“No matter what age they are, all human beings strive to be close to other human beings” (B). For seniors, the closeness and communications they share within a social support network results in many benefits. “The literature demonstrates a consistent association between well-being and social networks in old age” (C).
Family communication plays a notable role in the health of seniors. “Intergenerational family relations seem to be of special relevance in their contribution to health and well-being of older family members. Key features of intergenerational relationships include association, help, and support” (C). The helping and caregiving behaviors towards parents by adult children have been shown to be a result of life-span attachment theory according to Cicirelli (B). The increased attachment of adult children to their elderly parents as they age enhances the detection of the parent’s needs for help and “increases the likelihood that help will be given” (B).

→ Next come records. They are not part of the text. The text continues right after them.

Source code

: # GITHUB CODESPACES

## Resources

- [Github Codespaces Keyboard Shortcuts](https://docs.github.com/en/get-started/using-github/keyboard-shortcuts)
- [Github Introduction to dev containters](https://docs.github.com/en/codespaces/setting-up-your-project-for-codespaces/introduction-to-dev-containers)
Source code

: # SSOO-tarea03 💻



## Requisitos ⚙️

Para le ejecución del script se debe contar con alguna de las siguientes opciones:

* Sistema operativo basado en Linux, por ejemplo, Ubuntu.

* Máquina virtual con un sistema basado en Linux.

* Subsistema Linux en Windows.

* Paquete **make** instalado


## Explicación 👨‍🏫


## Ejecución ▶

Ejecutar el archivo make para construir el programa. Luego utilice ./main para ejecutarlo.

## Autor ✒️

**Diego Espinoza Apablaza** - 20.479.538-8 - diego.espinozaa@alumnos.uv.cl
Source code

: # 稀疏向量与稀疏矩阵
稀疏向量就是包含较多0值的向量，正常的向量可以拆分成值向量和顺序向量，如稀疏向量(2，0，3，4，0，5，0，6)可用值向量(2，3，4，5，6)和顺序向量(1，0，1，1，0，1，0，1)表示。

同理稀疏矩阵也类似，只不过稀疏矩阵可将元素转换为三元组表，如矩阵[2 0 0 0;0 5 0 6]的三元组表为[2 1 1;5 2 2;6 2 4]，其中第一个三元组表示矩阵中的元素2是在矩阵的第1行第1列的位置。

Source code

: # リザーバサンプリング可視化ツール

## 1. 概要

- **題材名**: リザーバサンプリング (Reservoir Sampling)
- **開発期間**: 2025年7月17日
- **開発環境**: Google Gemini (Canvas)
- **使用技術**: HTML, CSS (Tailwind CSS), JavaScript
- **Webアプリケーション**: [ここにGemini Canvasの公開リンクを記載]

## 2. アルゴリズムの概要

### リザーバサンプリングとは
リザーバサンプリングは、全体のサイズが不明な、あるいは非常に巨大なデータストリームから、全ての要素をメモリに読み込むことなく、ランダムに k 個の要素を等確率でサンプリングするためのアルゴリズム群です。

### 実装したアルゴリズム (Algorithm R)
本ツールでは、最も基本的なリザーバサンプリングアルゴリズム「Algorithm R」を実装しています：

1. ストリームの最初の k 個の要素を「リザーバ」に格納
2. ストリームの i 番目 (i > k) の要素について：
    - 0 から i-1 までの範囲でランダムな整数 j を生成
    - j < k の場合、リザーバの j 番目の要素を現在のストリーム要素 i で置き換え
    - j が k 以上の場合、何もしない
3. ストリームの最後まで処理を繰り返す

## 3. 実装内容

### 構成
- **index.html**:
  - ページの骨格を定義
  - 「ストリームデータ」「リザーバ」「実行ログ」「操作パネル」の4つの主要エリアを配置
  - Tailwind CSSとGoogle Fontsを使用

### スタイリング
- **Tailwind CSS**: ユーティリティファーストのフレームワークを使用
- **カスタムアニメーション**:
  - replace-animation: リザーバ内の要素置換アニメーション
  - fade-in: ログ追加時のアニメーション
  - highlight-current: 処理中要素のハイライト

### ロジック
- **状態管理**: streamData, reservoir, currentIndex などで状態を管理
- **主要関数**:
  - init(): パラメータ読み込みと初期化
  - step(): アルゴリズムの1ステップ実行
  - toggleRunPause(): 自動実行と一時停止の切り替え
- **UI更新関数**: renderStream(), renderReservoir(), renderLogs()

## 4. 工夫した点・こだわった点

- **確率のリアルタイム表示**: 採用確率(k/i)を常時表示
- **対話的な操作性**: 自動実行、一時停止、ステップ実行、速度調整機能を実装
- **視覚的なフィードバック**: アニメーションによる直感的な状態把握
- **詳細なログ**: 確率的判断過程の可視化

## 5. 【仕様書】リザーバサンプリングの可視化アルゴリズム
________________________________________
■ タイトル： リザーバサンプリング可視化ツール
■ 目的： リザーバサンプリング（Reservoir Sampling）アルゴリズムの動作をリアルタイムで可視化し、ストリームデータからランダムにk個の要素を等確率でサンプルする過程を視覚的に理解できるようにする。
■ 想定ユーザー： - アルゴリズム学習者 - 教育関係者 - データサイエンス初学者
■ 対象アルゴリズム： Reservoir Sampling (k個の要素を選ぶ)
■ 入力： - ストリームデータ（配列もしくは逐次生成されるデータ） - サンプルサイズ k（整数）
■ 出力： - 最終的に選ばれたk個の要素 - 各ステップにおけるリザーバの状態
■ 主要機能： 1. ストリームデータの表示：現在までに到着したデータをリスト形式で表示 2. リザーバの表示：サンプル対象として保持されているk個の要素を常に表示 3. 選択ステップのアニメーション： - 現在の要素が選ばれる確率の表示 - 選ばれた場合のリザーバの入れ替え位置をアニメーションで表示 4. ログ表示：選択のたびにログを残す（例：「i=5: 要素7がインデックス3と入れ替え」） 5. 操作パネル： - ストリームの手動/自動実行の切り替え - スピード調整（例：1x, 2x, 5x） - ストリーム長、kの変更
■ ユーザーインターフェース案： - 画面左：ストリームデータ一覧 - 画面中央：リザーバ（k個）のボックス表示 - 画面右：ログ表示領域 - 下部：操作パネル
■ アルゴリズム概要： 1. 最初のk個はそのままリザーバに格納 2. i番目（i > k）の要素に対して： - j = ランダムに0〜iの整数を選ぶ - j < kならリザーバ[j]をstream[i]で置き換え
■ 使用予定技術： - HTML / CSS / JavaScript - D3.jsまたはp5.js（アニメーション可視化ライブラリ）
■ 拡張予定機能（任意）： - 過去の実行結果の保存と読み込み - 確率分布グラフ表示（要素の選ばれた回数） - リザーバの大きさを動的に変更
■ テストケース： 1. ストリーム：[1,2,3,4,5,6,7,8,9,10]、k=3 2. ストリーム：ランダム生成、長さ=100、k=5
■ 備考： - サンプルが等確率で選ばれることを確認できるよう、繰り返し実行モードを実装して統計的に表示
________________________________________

Although elderly parents oftentimes receive help by their adult children, help is likely mutual between parent and child. While parents have given “more services and money to their children throughout their life…children give more emotional support, household help, and care during illness” (B). Of the help that elderly parents provide, Nussbaum, (2000) notes that “housekeeping, babysitting, food preparation, and help with finances” are the most common (B). However, this assistance wanes around the time when the parent reaches 75 years in age when the children begin to give more assistance than they receive in return (B).

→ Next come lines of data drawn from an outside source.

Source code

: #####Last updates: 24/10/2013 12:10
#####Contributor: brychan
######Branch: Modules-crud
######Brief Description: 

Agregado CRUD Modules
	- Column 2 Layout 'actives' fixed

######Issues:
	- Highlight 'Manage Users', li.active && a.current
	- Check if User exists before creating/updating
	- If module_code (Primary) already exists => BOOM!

Perhaps the emotional support, assistance and care during illness, by children of elderly parents, helps explain what the studies have indicated - that childless elderly people are less satisfied with family life (B). “Childless widows had lower overall well-being and were more lonely and dissatisfied with their lives than were widows with grown children” (B). Personally I have noticed that widows who are childless face additional hardships when their independence is affected. When a good elderly friend of mine became ill and could no longer tend to personal errands, the fact that she was childless compounded her troubles by forcing her to pay for things her children might have provided (in home assistance, deliveries of food and or rides to appointments).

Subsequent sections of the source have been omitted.